Эта инвектива Каренину – эпицентр ее бунта, средоточие ее позиции. Она обращается только к нему, она обвиняет только его – но этим самым она обвиняет и общество. Общество, которое губит простые, естественные чувства, которое не позволяет человеку просто «любить и жить»…

Все мы знаем, что в обществе, где царит несвобода, и не может быть свободной и любовь, не могут быть свободными и личные чувства человека. И обратно: там, где нет свободы для естественных личных чувств, там нет и свободы вообще. Вспомним мысль Фурье: «В каждом данном обществе степень освобождения женщины есть естественное мерило всякого освобождения».

Общая свобода всегда проявляется в частных свободах и существует только в них и через них. И поэтому уровень общей свободы легко установить по уровню свободы в одной какой-нибудь области жизни. Потому что свобода – это как сообщающиеся сосуды: достаточно увидеть уровень одного из них, чтобы узнать, какой уровень в остальных сосудах.

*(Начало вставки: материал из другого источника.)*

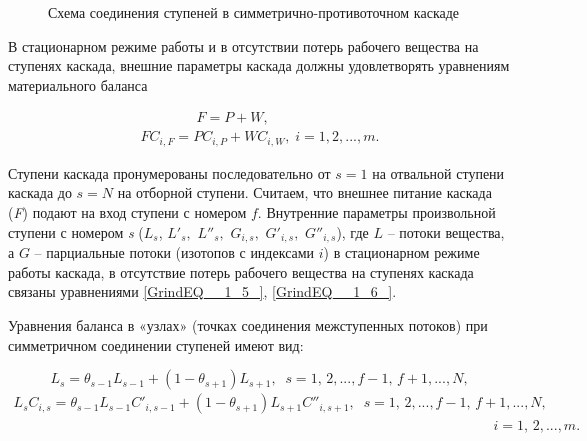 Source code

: \begin{figure}[ht]
  \caption{Схема соединения ступеней в симметрично-противоточном каскаде}\label{1_2}
\end{figure}

В стационарном режиме работы и в отсутствии потерь рабочего вещества на ступенях каскада, внешние параметры каскада должны удовлетворять уравнениям материального баланса

\begin{equation} \label{GrindEQ__1_21_} 
  \begin{array}{l} {\quad \quad \quad \quad F=P+W,} \\ {FC_{i,F} =PC_{i,P} +WC_{i,W} ,\; i=1,2,...,m.} \end{array} 
\end{equation} 

Ступени каскада пронумерованы последовательно от $s=1$ на отвальной ступени каскада до $s=N$ на отборной ступени. Считаем, что внешнее питание каскада (\textit{F}) подают на вход ступени с номером $f$. Внутренние параметры произвольной ступени с номером \textit{s} ($L_{s} $, $L'_{s} ,$ $L''_{s} ,$ $G_{i,s} ,$ $G'_{i,s} ,$ $G''_{i,s} $), где $L$ -- потоки вещества, а $G$ -- парциальные потоки (изотопов с индексами $i$) в стационарном режиме работы каскада, в отсутствие потерь рабочего вещества на ступенях каскада связаны уравнениями \ref{GrindEQ__1_5_},  \ref{GrindEQ__1_6_}.

Уравнения баланса в «узлах» (точках соединения межступенных потоков) при симметричном соединении ступеней имеют вид:

\begin{equation} \label{GrindEQ__1_24_} 
  L_{s} =\theta _{s-1} L_{s-1} +(1-\theta _{s+1} )L_{s+1} ,\; \; s=1,\, 2,...,f-1,\, f+1,...,N, 
  \end{equation} 
  \begin{equation} \label{GrindEQ__1_25_} 
  \begin{array}{l} {L_{s} C_{i,s} =\theta _{s-1} L_{s-1} C'_{i,s-1} +(1-\theta _{s+1} )L_{s+1} C''_{i,s+1} ,\; \; s=1,\, 2,...,f-1,\, f+1,...,N,} \\ {\; \; \; \; \; \; \; \; \; \; \; \; \; \; \; \; \; \; \; \; \; \; \; \; \; \; \; \; \; \; \; \; \; \quad \quad \quad \quad \quad \; \; \; \; \; \; \; \; \; \; \; \; \; \quad \quad \quad \; \; \; \; \; \; \; \; \; \; \; \; \; \quad \quad \quad \; \; \; \; \; \; \; \; \; \; \; \; \; \quad \quad \; \quad i=1,\, 2,...,m.} \end{array} 
\end{equation} 

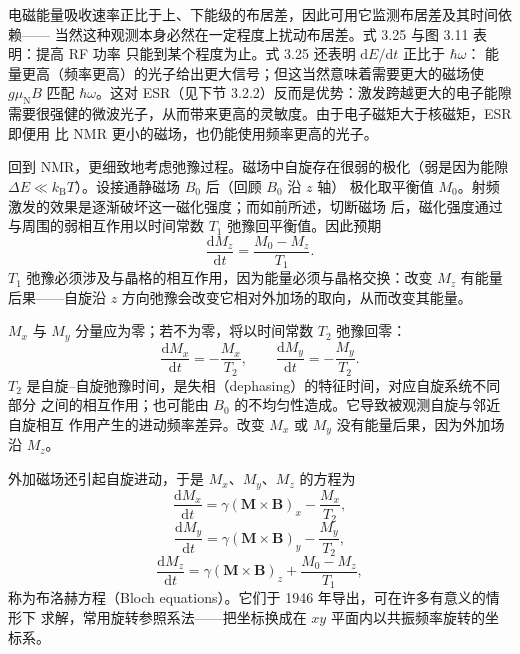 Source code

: 电磁能量吸收速率正比于上、下能级的布居差，因此可用它监测布居差及其时间依赖——
当然这种观测本身必然在一定程度上扰动布居差。式 3.25 与图 3.11 表明：提高 RF 功率
只能到某个程度为止。式 3.25 还表明 $\mathrm{d}E/\mathrm{d}t$ 正比于 $\hbar\omega$：
能量更高（频率更高）的光子给出更大信号；但这当然意味着需要更大的磁场使 $g\mu_{\mathrm{N}}B$
匹配 $\hbar\omega$。这对 ESR（见下节 3.2.2）反而是优势：激发跨越更大的电子能隙
需要很强健的微波光子，从而带来更高的灵敏度。由于电子磁矩大于核磁矩，ESR 即便用
比 NMR 更小的磁场，也仍能使用频率更高的光子。

回到 NMR，更细致地考虑弛豫过程。磁场中自旋存在很弱的极化（弱是因为能隙
$\Delta E\ll k_{\mathrm{B}}T$）。设接通静磁场 $B_0$ 后（回顾 $B_0$ 沿 $z$ 轴）
极化取平衡值 $M_0$。射频激发的效果是逐渐破坏这一磁化强度；而如前所述，切断磁场
后，磁化强度通过与周围的弱相互作用以时间常数 $T_1$ 弛豫回平衡值。因此预期
\begin{equation*}
\frac{\mathrm{d}M_z}{\mathrm{d}t} = \frac{M_0-M_z}{T_1}.\tag{3.26}
\end{equation*}
$T_1$ 弛豫必须涉及与晶格的相互作用，因为能量必须与晶格交换：改变 $M_z$ 有能量
后果——自旋沿 $z$ 方向弛豫会改变它相对外加场的取向，从而改变其能量。

$M_x$ 与 $M_y$ 分量应为零；若不为零，将以时间常数 $T_2$ 弛豫回零：
\begin{equation*}
\frac{\mathrm{d}M_x}{\mathrm{d}t} = -\frac{M_x}{T_2},\qquad
\frac{\mathrm{d}M_y}{\mathrm{d}t} = -\frac{M_y}{T_2}.\tag{3.27}
\end{equation*}
$T_2$ 是自旋--自旋弛豫时间，是失相（dephasing）的特征时间，对应自旋系统不同部分
之间的相互作用；也可能由 $B_0$ 的不均匀性造成。它导致被观测自旋与邻近自旋相互
作用产生的进动频率差异。改变 $M_x$ 或 $M_y$ 没有能量后果，因为外加场沿 $M_z$。

外加磁场还引起自旋进动，于是 $M_x$、$M_y$、$M_z$ 的方程为
\begin{equation*}
\frac{\mathrm{d}M_x}{\mathrm{d}t} = \gamma(\mathbf{M}\times\mathbf{B})_x - \frac{M_x}{T_2},\tag{3.28}
\end{equation*}
\begin{equation*}
\frac{\mathrm{d}M_y}{\mathrm{d}t} = \gamma(\mathbf{M}\times\mathbf{B})_y - \frac{M_y}{T_2},\tag{3.29}
\end{equation*}
\begin{equation*}
\frac{\mathrm{d}M_z}{\mathrm{d}t} = \gamma(\mathbf{M}\times\mathbf{B})_z + \frac{M_0-M_z}{T_1},\tag{3.30}
\end{equation*}
称为布洛赫方程（Bloch equations）。它们于 1946 年导出，可在许多有意义的情形下
求解，常用旋转参照系法——把坐标换成在 $xy$ 平面内以共振频率旋转的坐标系。

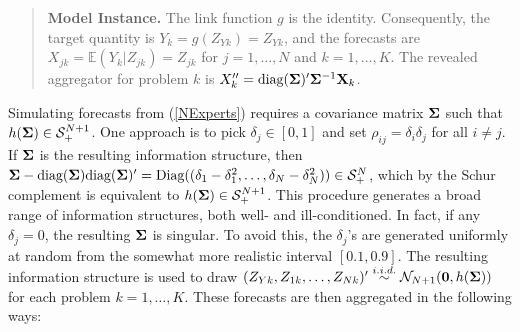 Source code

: \documentclass[11pt]{article}
\newcommand{\E}{\mathbb{E}}
\newtheorem{proposition}[theorem]{Proposition}
\theoremstyle{definition}
\theoremstyle{definition}
\def\bSigma{{\bf \Sigma}}
\def\X{{\bf X}}
\def\Z{{\bf Z}}
\def\E{{\mathbb E}}
\def\diag{\text{diag}}
\def\Diag{\text{Diag}}
\def\diag{\text{diag}}
\begin{document}
\begin{quote}
{\bf Model Instance.}  The link function $g$ is the identity. Consequently, the target quantity is $Y_k = g(Z_{Yk}) = Z_{Yk}$, and the forecasts are $X_{jk} = \E(Y_k | Z_{jk}) = Z_{jk}$ for $j = 1, \dots, N$ and $k = 1, \dots, K$. The revealed aggregator for problem $k$ is $X_k'' = \diag(\bSigma)' \bSigma^{-1} \X_k$. 
\end{quote}


Simulating forecasts from (\ref{NExperts}) requires a covariance matrix $\bSigma$ such that $h(\bSigma) \in \mathcal{S}_{+}^{N+1}$. 
One approach is to pick $\delta_j \in [0,1]$ and set $\rho_{ij} = \delta_i \delta_j$ for all $i \neq j$. If  $\bSigma$ is the resulting information structure, then $\bSigma - \diag(\bSigma)\diag(\bSigma)' = \Diag((\delta_1 - \delta_1^2, \dots, \delta_N - \delta_N^2)) \in \mathcal{S}_{+}^{N}$, which by the Schur complement is equivalent to $h(\bSigma) \in \mathcal{S}_{+}^{N+1}$. 
This procedure generates a broad range of information structures, both well- and ill-conditioned. In fact, if any $\delta_j = 0$, the resulting $\bSigma$ is singular.  To avoid this, the $\delta_j$'s are generated uniformly at random from the somewhat more realistic interval $[0.1, 0.9]$. The resulting information structure is used to draw $(Z_{Yk}, Z_{1k}, \dots, Z_{Nk})' \stackrel{i.i.d.}{\sim} \mathcal{N}_{N+1}(\boldsymbol{0}, h(\bSigma))$ for each problem $k = 1, \dots, K$. These forecasts are then aggregated in the following ways:
\end{document}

Маркс сказал об этом: «Одна форма свободы обусловливает другую, как один член тела обусловливает другой. Всякий раз, когда под вопрос ставится та или другая свобода, тем самым ставится под вопрос и свобода вообще. Всякий раз, когда отвергается какая-либо одна форма свободы, этим самым отвергается свобода вообще. Несвобода становится правилом, а свобода – исключением из правила, делом случая и произвола. Нет поэтому ничего более ошибочного, чем полагать, будто вопрос об особой форме существования свободы есть особый вопрос. Это – общий вопрос в пределах особой сферы. Свобода остается свободой, в чем бы она ни выражалась: в типографской ли краске, во владении ли землей, в совести или же в политическом собрании»[76].

Или в любви, добавим мы, в семейной и вообще в личной жизни, – это общее правило, общий закон.